Karadeniz derbisi iki hem Rize hem Trabzonspor kazanmak için sahaya çıktı. Bordo mavililer maça iyi başladı ve Augusto ile hemen öne geçtiler. Ardından yine Augusto ile bir topları da direkten döndü.
Herkes Fırtına'nın farka gideceğini düşünmeye başladı. 27'de Sakyi'nin golü ile işler tersine döndü.
Yeni Fırtına gibi güçlü bir şekilde geldi ve gitti. Bordo mavililer o dakikadan sonra benzini bitmiş araba gibi kontağı kapattılar.
Trabzonspor'la ilgili değerlendirme yaparken hep dile getirdim, bu takım oyunun sadece bir bölümünü oynuyor.
Bu yeterli değil. 90 dakika iyi oynamalı, kalıcı olan budur.
Yoksa puan durumuna bakarsan başarılı sayılabilirsin tabii ki. Bu nereden baktığına bağlı. Önemli konu, bu oyunlarla kazanılan maçlar bana göre suni; esas olan (Organik) daha sağlıklı ve tutarlı galibiyetler lazım.

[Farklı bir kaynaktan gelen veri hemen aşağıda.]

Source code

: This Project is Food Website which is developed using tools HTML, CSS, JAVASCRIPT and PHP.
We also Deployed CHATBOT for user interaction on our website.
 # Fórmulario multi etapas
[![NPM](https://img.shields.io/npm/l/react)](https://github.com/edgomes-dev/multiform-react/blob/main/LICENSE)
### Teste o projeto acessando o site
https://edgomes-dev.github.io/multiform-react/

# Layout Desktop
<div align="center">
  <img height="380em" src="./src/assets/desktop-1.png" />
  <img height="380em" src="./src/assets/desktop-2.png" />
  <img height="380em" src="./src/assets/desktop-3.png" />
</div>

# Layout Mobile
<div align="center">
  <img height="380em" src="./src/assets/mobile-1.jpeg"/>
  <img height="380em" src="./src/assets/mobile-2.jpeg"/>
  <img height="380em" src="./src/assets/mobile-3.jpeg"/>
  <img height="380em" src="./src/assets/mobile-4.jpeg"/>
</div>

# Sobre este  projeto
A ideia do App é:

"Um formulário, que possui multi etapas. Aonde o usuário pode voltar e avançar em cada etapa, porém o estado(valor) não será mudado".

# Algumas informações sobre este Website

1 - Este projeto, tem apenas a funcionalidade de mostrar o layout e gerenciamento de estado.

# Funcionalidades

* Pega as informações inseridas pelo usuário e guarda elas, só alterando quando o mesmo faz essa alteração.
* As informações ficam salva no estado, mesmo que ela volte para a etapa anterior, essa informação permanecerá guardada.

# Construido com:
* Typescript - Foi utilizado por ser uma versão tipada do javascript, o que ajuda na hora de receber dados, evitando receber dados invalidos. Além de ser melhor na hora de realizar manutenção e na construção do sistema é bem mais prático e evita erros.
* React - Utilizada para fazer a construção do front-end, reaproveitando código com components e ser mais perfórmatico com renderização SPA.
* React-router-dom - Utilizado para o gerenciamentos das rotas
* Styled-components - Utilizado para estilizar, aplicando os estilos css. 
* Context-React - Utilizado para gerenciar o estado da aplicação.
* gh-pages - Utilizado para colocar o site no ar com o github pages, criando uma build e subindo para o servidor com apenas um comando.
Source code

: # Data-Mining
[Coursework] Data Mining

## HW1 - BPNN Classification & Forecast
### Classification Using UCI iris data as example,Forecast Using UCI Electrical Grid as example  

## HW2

Bordo mavililerin savunmada bu kadar geriye yaslanmalarının sebebi sahanın her yerinde ve her oyuncunun bu şekilde kodlanmış olması.
Top kaybından sonra öne doğru gidip top kazanmak gerekir. Yani ilk adım öne atılır. Ben buradayım dersin hataya zorlarsın, psikolojik üstünlük sağlarsın ama maalesef bunun aksine hep geriye koştular ve Rizespor'u maça ortak ettiler. Rakibi cesaretlendirdiler.
Trabzonspor'un genç oyuncularının ortak özelikleri fiziksel yetesizlikleri.